┌──

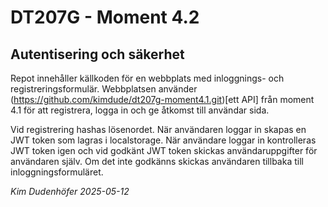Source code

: # DT207G - Moment 4.2
## Autentisering och säkerhet

Repot innehåller källkoden för en webbplats med inloggnings- och registreringsformulär. Webbplatsen använder (https://github.com/kimdude/dt207g-moment4.1.git)[ett API] från moment 4.1 för att registrera, logga in och ge åtkomst till användar sida. 


Vid registrering hashas lösenordet. När användaren loggar in skapas en JWT token som lagras i localstorage. När användare loggar in kontrolleras JWT token igen och vid godkänt JWT token skickas användaruppgifter för användaren själv. Om det inte godkänns skickas användaren tillbaka till inloggningsformuläret.

_Kim Dudenhöfer_
_2025-05-12_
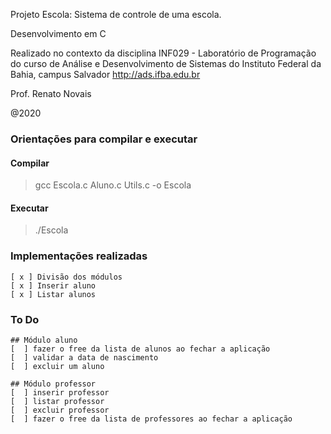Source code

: 
Projeto Escola: Sistema de controle de uma escola.

Desenvolvimento em C

Realizado no contexto da disciplina INF029 - Laboratório de Programação
do curso de Análise e Desenvolvimento de Sistemas do Instituto Federal da Bahia, campus Salvador
http://ads.ifba.edu.br

Prof. Renato Novais

@2020
 ### Orientações para compilar e executar
#### Compilar
> gcc Escola.c Aluno.c Utils.c -o Escola
#### Executar
> ./Escola

 ### Implementações realizadas
	[ x ] Divisão dos módulos
	[ x ] Inserir aluno
	[ x ] Listar alunos

 ### To Do
 	## Módulo aluno
 	[  ] fazer o free da lista de alunos ao fechar a aplicação
 	[  ] validar a data de nascimento
 	[  ] excluir um aluno

 	## Módulo professor
 	[  ] inserir professor
 	[  ] listar professor
 	[  ] excluir professor
	[  ] fazer o free da lista de professores ao fechar a aplicação


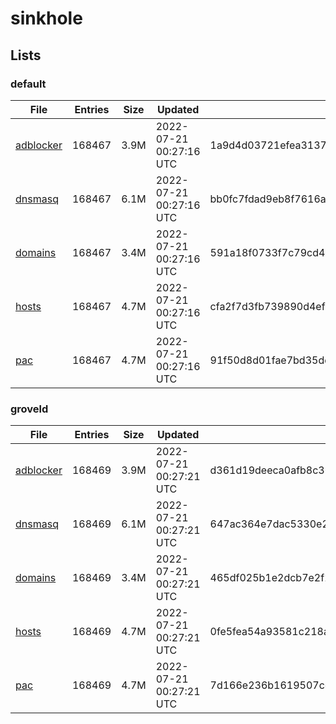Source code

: # sinkhole

## Lists

### default

|File|Entries|Size|Updated|Hash|
|-|-|-|-|-|
|[adblocker](https://raw.githubusercontent.com/groveld/sinkhole/lists/default/adblocker.txt)|168467|3.9M|2022-07-21 00:27:16 UTC|1a9d4d03721efea3137d1d153f519c827471c89614871dcc9c21ee8d87c3752d|
|[dnsmasq](https://raw.githubusercontent.com/groveld/sinkhole/lists/default/dnsmasq.txt)|168467|6.1M|2022-07-21 00:27:16 UTC|bb0fc7fdad9eb8f7616a2b815f91834c7e279b477cf2b27cf62c1a4b0a96f52d|
|[domains](https://raw.githubusercontent.com/groveld/sinkhole/lists/default/domains.txt)|168467|3.4M|2022-07-21 00:27:16 UTC|591a18f0733f7c79cd44b01fbe61b71fb7f6fc8e90ffcd4a05cc67afb9727cdb|
|[hosts](https://raw.githubusercontent.com/groveld/sinkhole/lists/default/hosts.txt)|168467|4.7M|2022-07-21 00:27:16 UTC|cfa2f7d3fb739890d4ef37fddac9d79b84ba4225fdc3578f52397827f2d320d6|
|[pac](https://raw.githubusercontent.com/groveld/sinkhole/lists/default/pac.txt)|168467|4.7M|2022-07-21 00:27:16 UTC|91f50d8d01fae7bd35dd736cd4aa378d6617c30093126285f1d096b4a9290b1e|

### groveld

|File|Entries|Size|Updated|Hash|
|-|-|-|-|-|
|[adblocker](https://raw.githubusercontent.com/groveld/sinkhole/lists/groveld/adblocker.txt)|168469|3.9M|2022-07-21 00:27:21 UTC|d361d19deeca0afb8c36bb3ea297d25cd3058883417dc2de697d53f3500491b0|
|[dnsmasq](https://raw.githubusercontent.com/groveld/sinkhole/lists/groveld/dnsmasq.txt)|168469|6.1M|2022-07-21 00:27:21 UTC|647ac364e7dac5330e2c8f178aaece671767e0de5add7d8b6ce288ef79409158|
|[domains](https://raw.githubusercontent.com/groveld/sinkhole/lists/groveld/domains.txt)|168469|3.4M|2022-07-21 00:27:21 UTC|465df025b1e2dcb7e2f26dd08a339afe94ea6f480902863570a55c0c9ef35c37|
|[hosts](https://raw.githubusercontent.com/groveld/sinkhole/lists/groveld/hosts.txt)|168469|4.7M|2022-07-21 00:27:21 UTC|0fe5fea54a93581c218a69dbb7489987e5b34869b24f095675c190053fcce4fd|
|[pac](https://raw.githubusercontent.com/groveld/sinkhole/lists/groveld/pac.txt)|168469|4.7M|2022-07-21 00:27:21 UTC|7d166e236b1619507cc78fb8de20322bda3c21dd63424e5c76d64607319ecd3f|
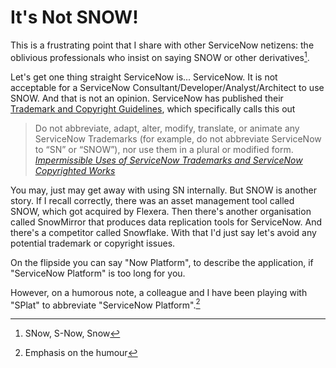 # It's Not SNOW!

This is a frustrating point that I share with other ServiceNow netizens: the oblivious professionals who insist on saying SNOW or other derivatives[^1].

Let's get one thing straight ServiceNow is... ServiceNow. It is not acceptable for a ServiceNow Consultant/Developer/Analyst/Architect to use SNOW. And that is not an opinion. ServiceNow has published their [Trademark and Copyright Guidelines](https://www.servicenow.com/trademarks.html), which specifically calls this out

> Do not abbreviate, adapt, alter, modify, translate, or animate any ServiceNow Trademarks (for example, do not abbreviate ServiceNow to “SN” or “SNOW”), nor use them in a plural or modified form.
> *[Impermissible Uses of ServiceNow Trademarks and ServiceNow Copyrighted Works ](https://www.servicenow.com/trademarks.html#Impermissible-Uses)*

You may, just may get away with using SN internally. But SNOW is another story. If I recall correctly, there was an asset management tool called SNOW, which got acquired by Flexera. Then there's another organisation called SnowMirror that produces data replication tools for ServiceNow. And there's a competitor called Snowflake. With that I'd just say let's avoid any potential trademark or copyright issues.

On the flipside you can say "Now Platform", to describe the application, if "ServiceNow Platform" is too long for you.

However, on a humorous note, a colleague and I have been playing with "SPlat" to abbreviate "ServiceNow Platform".[^2]

[^1]: SNow, S-Now, Snow
[^2]: Emphasis on the humour
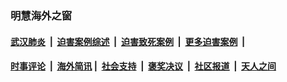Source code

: 
### 明慧海外之窗

####  [武汉肺炎](indexes/365.md?t=03062000) &nbsp;|&nbsp;  [迫害案例综述](indexes/328.md?t=03062000) &nbsp;|&nbsp; [迫害致死案例](indexes/277.md?t=03062000)  &nbsp;|&nbsp; [更多迫害案例](indexes/81.md?t=03062000)  &nbsp;|&nbsp; 
####  [时事评论](indexes/19.md?t=03062000) &nbsp;|&nbsp; [海外简讯](indexes/245.md?t=03062000)&nbsp;|&nbsp;  [社会支持](indexes/140.md?t=03062000) &nbsp;|&nbsp; [褒奖决议](indexes/282.md?t=03062000) &nbsp;|&nbsp; [社区报道](indexes/91.md?t=03062000)  &nbsp;|&nbsp; [天人之间](indexes/78.md?t=03062000) 

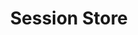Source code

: ---
title: Session Store
description: The Session Store is used to store session data in the database so that it is persist event when the server stops
---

└──

Filter the data for the string "Desenvolvimento". Copy each matching line.

Desenvolvimento em C
do curso de Análise e Desenvolvimento de Sistemas do Instituto Federal da Bahia, campus Salvador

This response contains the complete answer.